PSEN1 Gene Alteration May Be Early Biomarker for Alzheimer’s, Study Suggests
The modification, called DNA methylation, was observed both in brain samples of Alzheimer’s mouse models and post-mortem brain tissue of Alzheimer’s patients. It was also measurable in blood samples from patients with late-onset AD, suggesting its detection is a new, non-invasive way to diagnose the illness.
The study, “CpG and non-CpG Presenilin1 methylation pattern in course of neurodevelopment and neurodegeneration is associated with gene expression in human and murine brain,” was published in Epigenetics.
Genetics are thought to play a central role in the development of Alzheimer’s, with the PSEN1 gene being identified as one of the genes that may be linked to the development of the disease.
In addition to mutations in certain genes, epigenetic changes may also play a role in Alzheimer’s. These are changes in gene activity that do not involve the alteration of the DNA sequence itself and are often induced by environmental factors, such as diet and lifestyle. For example, a person may be born with a capacity to be tall, but if undernourished as a child, will likely not grow as much as his or her genes would allow.
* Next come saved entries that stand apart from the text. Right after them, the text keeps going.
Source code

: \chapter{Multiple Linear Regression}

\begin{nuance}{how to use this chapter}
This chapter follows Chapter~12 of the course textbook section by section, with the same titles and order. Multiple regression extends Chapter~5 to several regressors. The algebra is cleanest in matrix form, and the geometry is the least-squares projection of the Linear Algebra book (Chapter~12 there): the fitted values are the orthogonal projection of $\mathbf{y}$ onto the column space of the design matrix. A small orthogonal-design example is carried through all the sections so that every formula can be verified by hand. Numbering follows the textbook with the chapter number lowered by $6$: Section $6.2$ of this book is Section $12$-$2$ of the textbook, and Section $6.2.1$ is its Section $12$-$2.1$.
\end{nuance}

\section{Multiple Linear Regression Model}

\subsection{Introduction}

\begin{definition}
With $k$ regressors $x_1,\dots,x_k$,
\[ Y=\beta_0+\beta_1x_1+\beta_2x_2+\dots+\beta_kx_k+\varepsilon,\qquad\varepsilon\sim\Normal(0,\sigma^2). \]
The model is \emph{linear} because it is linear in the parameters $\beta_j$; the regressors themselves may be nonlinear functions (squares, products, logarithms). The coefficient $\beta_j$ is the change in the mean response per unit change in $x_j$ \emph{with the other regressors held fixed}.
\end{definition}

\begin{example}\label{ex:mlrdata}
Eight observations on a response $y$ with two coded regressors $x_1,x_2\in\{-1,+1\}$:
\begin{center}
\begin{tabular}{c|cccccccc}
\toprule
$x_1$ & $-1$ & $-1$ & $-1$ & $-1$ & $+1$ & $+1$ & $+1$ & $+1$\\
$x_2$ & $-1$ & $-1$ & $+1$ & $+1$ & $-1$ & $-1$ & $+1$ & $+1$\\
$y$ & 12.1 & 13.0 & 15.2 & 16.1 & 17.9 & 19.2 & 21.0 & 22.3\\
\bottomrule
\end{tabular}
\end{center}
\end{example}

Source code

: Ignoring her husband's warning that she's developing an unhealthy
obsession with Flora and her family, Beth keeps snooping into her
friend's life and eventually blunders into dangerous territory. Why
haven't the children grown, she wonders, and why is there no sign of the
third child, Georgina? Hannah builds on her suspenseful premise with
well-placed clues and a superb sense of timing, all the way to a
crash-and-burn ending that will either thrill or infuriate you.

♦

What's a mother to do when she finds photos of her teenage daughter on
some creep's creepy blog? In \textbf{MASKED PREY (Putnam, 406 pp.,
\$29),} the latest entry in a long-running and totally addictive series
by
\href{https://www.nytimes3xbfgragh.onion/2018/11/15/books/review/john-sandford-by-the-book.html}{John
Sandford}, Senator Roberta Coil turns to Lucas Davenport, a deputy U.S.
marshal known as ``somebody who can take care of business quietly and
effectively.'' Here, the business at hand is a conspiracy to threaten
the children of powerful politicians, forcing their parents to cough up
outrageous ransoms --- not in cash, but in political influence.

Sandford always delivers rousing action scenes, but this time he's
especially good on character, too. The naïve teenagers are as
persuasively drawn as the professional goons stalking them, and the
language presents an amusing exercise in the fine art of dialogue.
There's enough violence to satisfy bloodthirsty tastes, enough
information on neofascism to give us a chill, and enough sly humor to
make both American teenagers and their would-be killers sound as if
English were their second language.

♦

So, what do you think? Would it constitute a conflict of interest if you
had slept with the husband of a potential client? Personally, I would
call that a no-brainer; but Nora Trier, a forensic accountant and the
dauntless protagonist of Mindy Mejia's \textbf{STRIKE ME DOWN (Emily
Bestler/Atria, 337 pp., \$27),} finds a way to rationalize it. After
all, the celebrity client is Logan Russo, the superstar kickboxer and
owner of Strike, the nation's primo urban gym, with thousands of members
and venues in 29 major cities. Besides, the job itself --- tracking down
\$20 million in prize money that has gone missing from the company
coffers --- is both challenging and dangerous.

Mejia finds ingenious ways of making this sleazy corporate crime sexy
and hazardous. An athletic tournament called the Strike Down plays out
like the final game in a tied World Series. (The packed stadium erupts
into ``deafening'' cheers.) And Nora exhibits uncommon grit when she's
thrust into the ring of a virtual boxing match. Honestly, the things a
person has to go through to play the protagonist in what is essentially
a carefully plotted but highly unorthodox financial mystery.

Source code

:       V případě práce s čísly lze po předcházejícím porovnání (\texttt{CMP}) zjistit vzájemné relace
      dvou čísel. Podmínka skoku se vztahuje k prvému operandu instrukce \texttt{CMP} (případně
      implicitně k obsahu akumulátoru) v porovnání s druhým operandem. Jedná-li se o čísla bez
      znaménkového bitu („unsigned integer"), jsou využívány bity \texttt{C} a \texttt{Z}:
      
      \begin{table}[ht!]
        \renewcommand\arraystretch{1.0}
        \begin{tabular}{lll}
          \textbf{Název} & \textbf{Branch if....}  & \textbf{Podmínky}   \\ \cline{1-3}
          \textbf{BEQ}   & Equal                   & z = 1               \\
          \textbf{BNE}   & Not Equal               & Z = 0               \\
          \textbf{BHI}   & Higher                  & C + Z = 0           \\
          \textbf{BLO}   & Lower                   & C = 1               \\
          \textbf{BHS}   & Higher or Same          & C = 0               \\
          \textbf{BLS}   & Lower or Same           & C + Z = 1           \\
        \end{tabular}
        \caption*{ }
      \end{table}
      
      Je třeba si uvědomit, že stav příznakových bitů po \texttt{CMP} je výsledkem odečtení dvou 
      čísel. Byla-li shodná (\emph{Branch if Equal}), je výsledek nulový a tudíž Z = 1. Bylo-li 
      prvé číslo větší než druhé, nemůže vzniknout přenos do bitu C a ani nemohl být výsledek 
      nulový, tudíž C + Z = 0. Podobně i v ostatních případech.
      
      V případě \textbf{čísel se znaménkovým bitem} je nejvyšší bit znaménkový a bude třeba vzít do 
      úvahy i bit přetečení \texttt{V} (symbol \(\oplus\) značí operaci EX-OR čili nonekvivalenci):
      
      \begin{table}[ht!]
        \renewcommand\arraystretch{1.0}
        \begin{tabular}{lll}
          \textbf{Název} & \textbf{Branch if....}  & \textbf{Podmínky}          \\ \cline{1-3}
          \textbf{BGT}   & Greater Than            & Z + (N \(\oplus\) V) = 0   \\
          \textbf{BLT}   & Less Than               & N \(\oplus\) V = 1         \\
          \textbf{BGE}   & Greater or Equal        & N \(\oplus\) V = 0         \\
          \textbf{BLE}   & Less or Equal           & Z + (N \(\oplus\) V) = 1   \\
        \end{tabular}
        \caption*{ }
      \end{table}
One such example is DNA methylation, a chemical modification whereby addition of small chemical groups (methyl) are able to turn off a gene, or prevent it from being expressed. Gene expression is the process by which information in a gene is synthesized to create a working product, like a protein.
The researchers had previously shown, in cell and animal models, that DNA methylation could regulate PSEN1 activity. One study showed that environmental factors, such as B vitamin dietary deficiency, lowered methylation of the gene, which led to worsening of Alzheimer’s features in a mouse model of the disease.
In another study, prevention of low methylation of the gene, by supplementation with a chemical compound, limited the accumulation of amyloid deposits in the brains of mice, improving the animals’ cognition.
“In contrast to the animal studies, the few human studies of PSEN1 methylation in AD patients have been inconsistent,” the researchers wrote.
The researchers characterized PSEN1 DNA methylation at different stages of neurodevelopment and neurodegeneration in the brains of humans and mice. To do so, they analyzed brain tissue samples of Alzheimer’s and healthy control mice at different stages of development, as well as post-mortem prenatal and postnatal human brain samples, and those from adolescents and older adult Alzheimer’s patients and controls.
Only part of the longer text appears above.